=== RECORDS SUPPLIED ===
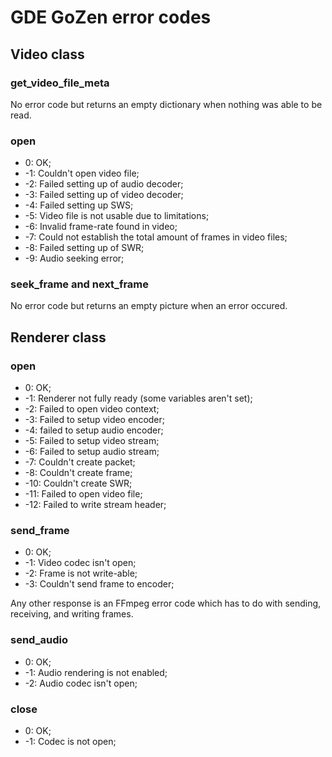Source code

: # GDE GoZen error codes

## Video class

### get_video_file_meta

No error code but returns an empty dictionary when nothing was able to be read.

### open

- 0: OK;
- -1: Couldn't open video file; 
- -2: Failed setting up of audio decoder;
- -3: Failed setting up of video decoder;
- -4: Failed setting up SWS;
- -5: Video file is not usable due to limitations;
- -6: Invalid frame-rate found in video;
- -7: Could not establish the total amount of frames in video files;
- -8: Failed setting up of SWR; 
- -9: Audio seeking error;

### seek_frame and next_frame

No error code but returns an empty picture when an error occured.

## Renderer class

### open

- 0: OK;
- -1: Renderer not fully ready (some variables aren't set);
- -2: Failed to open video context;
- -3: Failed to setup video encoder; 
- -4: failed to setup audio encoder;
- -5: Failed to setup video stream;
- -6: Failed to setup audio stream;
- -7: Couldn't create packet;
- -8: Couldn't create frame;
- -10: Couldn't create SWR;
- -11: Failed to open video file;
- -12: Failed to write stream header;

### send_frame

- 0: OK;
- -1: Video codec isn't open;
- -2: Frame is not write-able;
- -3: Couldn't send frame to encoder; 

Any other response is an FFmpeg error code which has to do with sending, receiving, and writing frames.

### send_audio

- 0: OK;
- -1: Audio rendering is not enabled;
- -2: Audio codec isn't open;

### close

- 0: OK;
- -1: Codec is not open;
===
=== RECORDS SUPPLIED ===
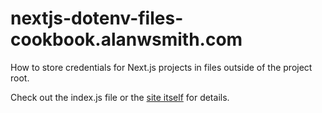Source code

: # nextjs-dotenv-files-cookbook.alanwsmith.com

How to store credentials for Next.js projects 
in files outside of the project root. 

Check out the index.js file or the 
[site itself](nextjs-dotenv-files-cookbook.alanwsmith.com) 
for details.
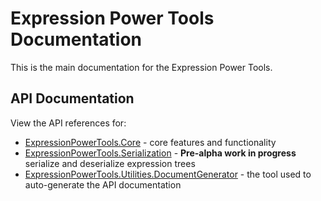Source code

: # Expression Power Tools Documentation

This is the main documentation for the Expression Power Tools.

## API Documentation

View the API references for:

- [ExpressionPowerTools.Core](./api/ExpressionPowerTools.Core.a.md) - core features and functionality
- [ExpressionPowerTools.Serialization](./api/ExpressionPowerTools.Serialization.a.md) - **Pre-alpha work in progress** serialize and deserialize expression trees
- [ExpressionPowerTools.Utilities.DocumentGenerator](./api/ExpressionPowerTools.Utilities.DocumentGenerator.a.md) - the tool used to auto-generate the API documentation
===
--- TASK DETAILS ---
From the data above, output exactly the lines between the one containing "## API Documentation" and the one containing "the API documentation", counting both of them.

--- RESULT ---
## API Documentation

View the API references for:

- [ExpressionPowerTools.Core](./api/ExpressionPowerTools.Core.a.md) - core features and functionality
- [ExpressionPowerTools.Serialization](./api/ExpressionPowerTools.Serialization.a.md) - **Pre-alpha work in progress** serialize and deserialize expression trees
- [ExpressionPowerTools.Utilities.DocumentGenerator](./api/ExpressionPowerTools.Utilities.DocumentGenerator.a.md) - the tool used to auto-generate the API documentation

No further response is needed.